It’s important that the man who killed Everard is a police officer. It cuts right through to falsehood that the institution can keep women safe. If there was any doubt, the police proved it when they violently broke up the protest and vigil for Everard. I think it shocked some people that they were willing to rough up middle class white women the way they did. The head of the Metropolitan Police is a woman — Dame Cressida Dick. The violence of the patriarchy is institutionalized, and individuals of any gender can wield its weapons to defend it. Girlboss feminism assimilates women into the violence of patriarchy, and it isn’t going to save or protect anyone.

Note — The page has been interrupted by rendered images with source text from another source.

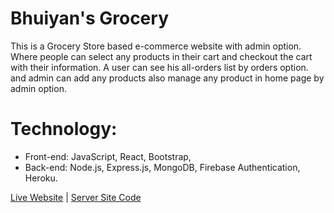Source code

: # Bhuiyan's Grocery

This is a Grocery Store based e-commerce website with admin option. Where people can select any products in their cart and checkout the cart with their information. A user can see his all-orders list by orders option. and admin can add any products also manage any product in home page by admin option.

# Technology: 

* Front-end: JavaScript, React, Bootstrap,
* Back-end: Node.js, Express.js, MongoDB, Firebase Authentication, Heroku.

[Live Website](https://bhuiyans-grocery.web.app/) | [Server Site Code](https://github.com/MdAtikBhuiyan/Bhuiyan-s-Grocery-Server) 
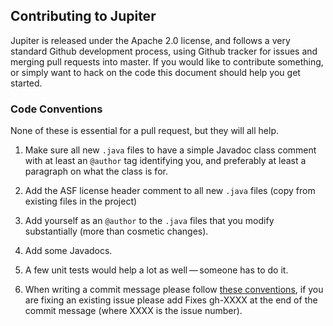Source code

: ## Contributing to Jupiter

Jupiter is released under the Apache 2.0 license, and follows a very
standard Github development process, using Github tracker for issues and
merging pull requests into master. If you would like to contribute something, 
or simply want to hack on the code this document should help you get started.

### Code Conventions
None of these is essential for a pull request, but they will all help.

1. Make sure all new `.java` files to have a simple Javadoc class comment
with at least an `@author` tag identifying you, and preferably at least a
paragraph on what the class is for.

2. Add the ASF license header comment to all new `.java` files (copy from 
existing files in the project)

3. Add yourself as an `@author` to the `.java` files that you modify 
substantially (more than cosmetic changes).

4. Add some Javadocs.

5. A few unit tests would help a lot as well — someone has to do it.

6. When writing a commit message please follow [these conventions](https://tbaggery.com/2008/04/19/a-note-about-git-commit-messages.html),
if you are fixing an existing issue please add Fixes gh-XXXX at the end of the commit message (where XXXX is the issue number).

The role of the police in Everard’s killing and suppressing protests it sparked were about viciously exploiting and defending the benefit of the doubt and obedience law enforcement officers feel entitled to. There is a threat that comes with the “protection” they offer. Accept our violence, or we’ll throw you to the wolves. The deal we make with them is that we endure their aggression in the hopes of avoiding worse. It’s a devil’s bargain. The bad deal goes deeper and wider. “Nice guys” play the same card. Women are pressured to see unwanted attention from men as compliments and are sometimes publicly berated when we don’t pretend their invasiveness is enchanting. Our forced smiles and monosyllabic responses are de-escalation tactics. We don’t want to be assaulted or killed, so we play along enough to allow men to save face. It’s exhausting and demeaning. Not to mention, we know co-operating doesn’t always save you, like it didn’t save Everard, like it didn’t save the women Ted Bundy approached with a smile then murdered.
The visage of the Nice Guy™ is often a mask that hides a roiling resentment towards women that can end in violence. Because it can be any man, we have to assume it’s all men. That offends some people. The hashtag #NotAllMen trended in the wake of Everard’s murder, as “nice guys” made a woman’s kidnapping and murder and the fear it sparked among other women about them. This might be the clearest evidence that it is indeed all men, including the “good” ones, who “would never!” Men are socialized to devalue women as they elevate themselves. That cannot be addressed until it is faced. #NotAllMen and similar statements are attempts to make a societal problem, indeed a global one, about individual interactions. The goal is to minimize the seriousness of the “nice guy” aggressions, erase patriarchy from the discussion, and muddle everything in between. This posture protects men like Ted Bundy and Everard’s killer and puts women in danger.